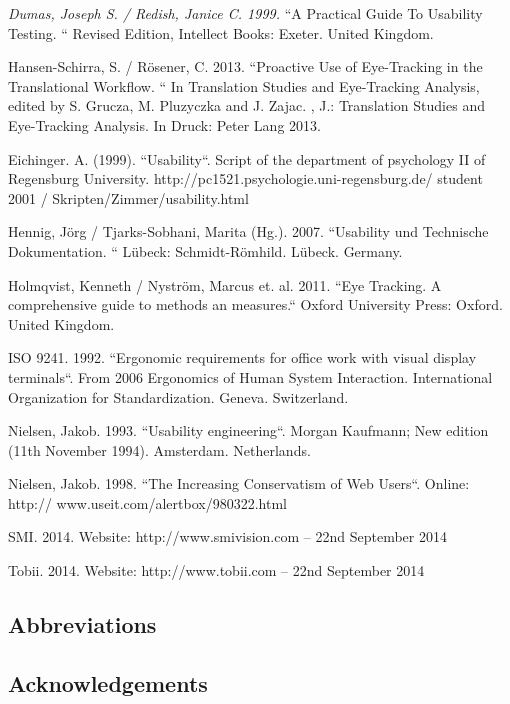\documentclass[output=paper]{langsci/langscibook}
\begin{document}
\emph{Dumas, Joseph S. / Redish, Janice C. 1999. }“A Practical Guide To Usability Testing. “ Revised Edition, Intellect Books: Exeter. United Kingdom.



Hansen-Schirra, S. / Rösener, C. 2013. “Proactive Use of Eye-Tracking in the Translational Workflow. “ In Translation Studies and Eye-Tracking Analysis, edited by S. Grucza, M. Pluzyczka and J. Zajac. , J.: Translation Studies and Eye-Tracking Analysis. In Druck: Peter Lang 2013.



Eichinger. A. (1999). “Usability“. Script of the department of psychology II of Regensburg University. http://pc1521.psychologie.uni-regensburg.de/ student 2001 / Skripten/Zimmer/usability.html



Hennig, Jörg / Tjarks-Sobhani, Marita (Hg.). 2007. “Usability und Technische Dokumentation. “ Lübeck: Schmidt-Römhild. Lübeck. Germany.



Holmqvist, Kenneth / Nyström, Marcus et. al. 2011. “Eye Tracking. A comprehensive guide to methods an measures.“ Oxford University Press: Oxford. United Kingdom.



ISO 9241. 1992. “Ergonomic requirements for office work with visual display terminals“. From 2006 {\textquotedbl}Ergonomics of Human System Interaction{\textquotedbl}. International Organization for Standardization. Geneva. Switzerland.



Nielsen, Jakob. 1993. “Usability engineering“. Morgan Kaufmann; New edition (11th November 1994). Amsterdam. Netherlands.



Nielsen, Jakob. 1998. “The Increasing Conservatism of Web Users“. Online: http:// www.useit.com/alertbox/980322.html



SMI. 2014. Website: http://www.smivision.com – 22nd September 2014



Tobii. 2014. Website: http://www.tobii.com – 22nd September 2014



\subsection*{Abbreviations}
\subsection*{Acknowledgements}

\printbibliography[heading=subbibliography,notkeyword=this]
\end{document}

### WHAT YOU ARE ASKED TO DO
Among the lines above, return those that contain the string "Jakob".

### RESPONSE BELOW
Nielsen, Jakob. 1993. “Usability engineering“. Morgan Kaufmann; New edition (11th November 1994). Amsterdam. Netherlands.
Nielsen, Jakob. 1998. “The Increasing Conservatism of Web Users“. Online: http:// www.useit.com/alertbox/980322.html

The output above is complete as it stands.